Health Insurance for “Humans”: Information Frictions, Plan Choice, and Consumer Welfare

Tuesday, June 24, 2014: 8:30 AM
LAW B7 (Musick Law Building)

Author(s): Jonathan Kolstad

Discussant: Joachim Winter

Traditional models of insurance choice are predicated on fully informed and rational consumers protecting themselves from exposure to financial risk. In practice, choosing an insurance plan from a set of complex non-linear contracts is a complicated decision often made without full information on several potentially important dimensions. In this paper we combine new administrative data on health plan choices and claims with unique survey data on consumer information and other typically unobserved preference factors in order to separately identify risk preferences, information frictions, and perceived plan hassle costs. The administrative and survey data are linked at the individual level, allowing in-depth investigations of the links between these micro-foundations in both descriptive and choice-model based analyses.
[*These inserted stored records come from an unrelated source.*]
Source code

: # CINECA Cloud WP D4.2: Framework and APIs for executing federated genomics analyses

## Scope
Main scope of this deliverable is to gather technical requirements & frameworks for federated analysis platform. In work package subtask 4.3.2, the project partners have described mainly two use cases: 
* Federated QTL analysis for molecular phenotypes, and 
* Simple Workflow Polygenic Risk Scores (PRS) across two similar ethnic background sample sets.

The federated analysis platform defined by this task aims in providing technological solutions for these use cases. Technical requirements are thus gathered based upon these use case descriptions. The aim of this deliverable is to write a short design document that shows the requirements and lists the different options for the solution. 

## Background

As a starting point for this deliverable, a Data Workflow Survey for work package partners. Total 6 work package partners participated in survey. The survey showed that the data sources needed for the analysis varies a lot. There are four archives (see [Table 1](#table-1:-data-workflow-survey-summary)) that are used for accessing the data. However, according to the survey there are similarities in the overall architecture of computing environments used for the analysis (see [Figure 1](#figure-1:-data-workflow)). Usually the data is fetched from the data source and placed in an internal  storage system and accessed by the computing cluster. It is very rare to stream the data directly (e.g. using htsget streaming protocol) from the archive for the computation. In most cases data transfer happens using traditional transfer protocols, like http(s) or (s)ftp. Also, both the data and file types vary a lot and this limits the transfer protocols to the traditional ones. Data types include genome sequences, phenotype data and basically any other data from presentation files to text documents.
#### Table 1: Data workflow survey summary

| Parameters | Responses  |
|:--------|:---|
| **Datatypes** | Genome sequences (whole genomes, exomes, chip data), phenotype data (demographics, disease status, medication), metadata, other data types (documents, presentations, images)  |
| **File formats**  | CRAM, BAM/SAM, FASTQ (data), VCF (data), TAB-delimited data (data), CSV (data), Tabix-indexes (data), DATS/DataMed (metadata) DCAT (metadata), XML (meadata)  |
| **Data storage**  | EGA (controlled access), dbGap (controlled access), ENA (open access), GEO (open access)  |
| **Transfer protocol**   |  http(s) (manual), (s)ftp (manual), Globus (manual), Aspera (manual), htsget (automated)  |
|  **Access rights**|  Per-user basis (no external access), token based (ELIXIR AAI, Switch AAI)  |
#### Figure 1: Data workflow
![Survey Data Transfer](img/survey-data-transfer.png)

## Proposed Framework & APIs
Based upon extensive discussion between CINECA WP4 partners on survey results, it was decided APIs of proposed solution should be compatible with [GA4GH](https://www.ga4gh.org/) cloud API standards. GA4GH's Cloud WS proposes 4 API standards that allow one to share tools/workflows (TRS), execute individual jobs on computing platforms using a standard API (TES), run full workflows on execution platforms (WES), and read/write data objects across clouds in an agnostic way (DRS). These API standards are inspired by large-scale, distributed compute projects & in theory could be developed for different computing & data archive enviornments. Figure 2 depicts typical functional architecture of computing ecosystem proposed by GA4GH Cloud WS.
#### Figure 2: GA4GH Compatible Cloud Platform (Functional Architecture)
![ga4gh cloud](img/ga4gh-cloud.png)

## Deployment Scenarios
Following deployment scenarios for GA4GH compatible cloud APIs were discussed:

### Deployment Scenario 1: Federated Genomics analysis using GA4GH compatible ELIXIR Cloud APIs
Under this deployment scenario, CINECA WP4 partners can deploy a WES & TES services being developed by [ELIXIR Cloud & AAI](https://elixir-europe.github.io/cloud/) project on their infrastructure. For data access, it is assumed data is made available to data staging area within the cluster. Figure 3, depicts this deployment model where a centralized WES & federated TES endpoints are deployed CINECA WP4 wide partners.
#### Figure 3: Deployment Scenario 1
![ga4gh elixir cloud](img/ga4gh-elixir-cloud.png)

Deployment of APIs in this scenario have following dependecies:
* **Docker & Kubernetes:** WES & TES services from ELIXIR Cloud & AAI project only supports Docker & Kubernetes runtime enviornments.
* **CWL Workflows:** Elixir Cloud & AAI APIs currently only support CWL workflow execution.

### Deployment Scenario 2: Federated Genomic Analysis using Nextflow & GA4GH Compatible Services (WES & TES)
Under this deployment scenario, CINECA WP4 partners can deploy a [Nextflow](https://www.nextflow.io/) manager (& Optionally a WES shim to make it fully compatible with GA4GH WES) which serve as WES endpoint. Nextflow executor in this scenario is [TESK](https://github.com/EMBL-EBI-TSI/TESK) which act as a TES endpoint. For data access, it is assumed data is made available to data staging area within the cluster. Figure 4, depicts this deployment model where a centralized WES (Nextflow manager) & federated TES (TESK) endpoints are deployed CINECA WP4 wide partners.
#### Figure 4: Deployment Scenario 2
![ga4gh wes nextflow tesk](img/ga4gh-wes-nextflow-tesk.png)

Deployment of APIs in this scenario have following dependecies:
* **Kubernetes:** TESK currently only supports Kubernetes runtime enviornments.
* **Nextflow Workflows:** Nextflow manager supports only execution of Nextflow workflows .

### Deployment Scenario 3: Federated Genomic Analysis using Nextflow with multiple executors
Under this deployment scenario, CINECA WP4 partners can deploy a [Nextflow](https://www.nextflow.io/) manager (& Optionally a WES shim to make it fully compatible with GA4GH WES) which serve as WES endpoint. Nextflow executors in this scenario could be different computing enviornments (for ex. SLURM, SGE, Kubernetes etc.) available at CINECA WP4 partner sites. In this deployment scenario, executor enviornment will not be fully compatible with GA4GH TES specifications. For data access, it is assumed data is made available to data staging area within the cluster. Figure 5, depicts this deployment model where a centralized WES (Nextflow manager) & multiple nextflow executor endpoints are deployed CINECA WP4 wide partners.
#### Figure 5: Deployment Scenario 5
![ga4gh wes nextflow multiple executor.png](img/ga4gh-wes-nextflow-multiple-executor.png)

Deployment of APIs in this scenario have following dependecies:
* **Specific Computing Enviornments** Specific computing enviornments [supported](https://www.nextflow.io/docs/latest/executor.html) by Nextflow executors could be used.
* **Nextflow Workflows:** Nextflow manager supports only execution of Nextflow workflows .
We find that consumers lack information on many important dimensions that they are typically assumed to understand, perceive high plan hassle costs, and make choices that depend on these frictions. Moreover, in the context of an expected utility model, including the additional frictions that we measure has direct implications for risk preference estimates, which are typically assumed to be the only source of persistent unobserved preference heterogeneity in such models. In our setting, we show that incorporating measures of these frictions leads to meaningful reductions in estimated consumer risk aversion. This result has both positive and normative implications since risk aversion generally has different welfare implications than information frictions. We assess the welfare impact of a counterfactual menu design and find that the welfare loss from risk exposure when additional frictions are not taken into account is more than double that when they are, illustrating the potential importance of our analysis for policy decisions.